Almost a year ago, city councilor Bruce Tobey tried to get a motion through the Gloucester City Council that would have instructed the city to pursue the removal of the city-owned I-4,C-2 parcel from the state’s Designated Port Area.
The result last December, at least from Tobey’s standpoint, was not pretty. The council delivered an electoral haymaker, voting 8-1 to quash his motion.
But Tobey and those seeking relief from the DPA’s constraints received at least a shred of redemption Tuesday night when much of the council reversed field on the issue, voting 5-4 to approve his motion to file a home rule petition with the Massachusetts Legislature to cherry-pick the undeveloped I-4,C-2 site on Rogers Street out of the city DPA.
“This one I think I can support,” said councilor-at-large Robert Whynott. “It’s time. We need to say, ‘OK, we’ve tried and now it’s time to try something different’.”
The 5-4 vote, while indicating a shifting allegiance from the DPA and mounting frustration among some councilors with the constraints on development that have handcuffed the city since buying the site in June 2010 for $1.5 million, still leaves the removal of I-4, C-2 a steep longshot.
First, it needs the signature of Mayor Carolyn Kirk, who said Wednesday she has not made up her mind whether to sign the measure.
“I haven’t come to any conclusions,” Kirk said. “My inclination is we need more consensus and I intend to see where we can find more common ground.”
That common ground on how to proceed with I-4,C-2, she said, might better exist within the context of ongoing deliberations of the Harbor Plan Committee and the DPA boundary review currently being conducted by the city and the Coastal Zone Management state agency.
“There are a lot of moving parts to this right now,” Kirk said.
State Senate Minority Leader Bruce Tarr said Wednesday he would feel obligated to file the requisite legislation if Kirk signs the measure, but the narrow support of the council could have a negative impact on the bill’s passage.
“It could be problematic because it signals a divided opinion about how the city should move forward on this front,” Tarr said. “It could make passage more difficult.”
Ward 1 councilor Paul McGeary seemed to crystalize the sentiment of the opposition Tuesday night when he said pursuit of legislation to remove the city-owned parcel is premature.
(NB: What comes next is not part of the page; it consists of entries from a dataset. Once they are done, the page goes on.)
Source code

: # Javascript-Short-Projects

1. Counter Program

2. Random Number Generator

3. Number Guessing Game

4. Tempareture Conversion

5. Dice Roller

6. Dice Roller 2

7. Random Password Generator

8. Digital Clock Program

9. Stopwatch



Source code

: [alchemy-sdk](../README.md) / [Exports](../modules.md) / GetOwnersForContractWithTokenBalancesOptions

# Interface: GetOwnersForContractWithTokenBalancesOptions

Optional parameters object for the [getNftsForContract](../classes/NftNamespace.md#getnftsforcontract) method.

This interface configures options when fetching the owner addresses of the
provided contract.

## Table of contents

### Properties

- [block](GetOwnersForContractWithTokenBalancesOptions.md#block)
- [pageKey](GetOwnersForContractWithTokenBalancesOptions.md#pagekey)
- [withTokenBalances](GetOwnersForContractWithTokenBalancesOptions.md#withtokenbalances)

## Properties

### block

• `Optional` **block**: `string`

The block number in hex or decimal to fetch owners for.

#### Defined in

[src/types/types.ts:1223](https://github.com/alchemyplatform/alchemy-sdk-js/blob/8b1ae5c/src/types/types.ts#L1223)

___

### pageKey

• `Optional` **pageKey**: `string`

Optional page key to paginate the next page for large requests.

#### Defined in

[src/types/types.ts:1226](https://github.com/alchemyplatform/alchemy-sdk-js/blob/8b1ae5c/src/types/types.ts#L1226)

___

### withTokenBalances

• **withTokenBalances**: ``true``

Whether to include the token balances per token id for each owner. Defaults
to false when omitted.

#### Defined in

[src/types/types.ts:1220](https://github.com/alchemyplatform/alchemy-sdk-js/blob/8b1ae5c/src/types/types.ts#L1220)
He also referenced the backdrop of the Harbor Plan Committee’s mandate and the DPA boundary review by the city and CZM.
“The clock is not ticking on this one,” said McGeary, who was joined in his opposition to the measure by councilors Melissa Cox, Steven LeBlanc and Sefatia Romeo Theken.
Whynott, Ciolino, Greg Verga and Council President Jackie Hardy joined Tobey in seeking the DPA pullout.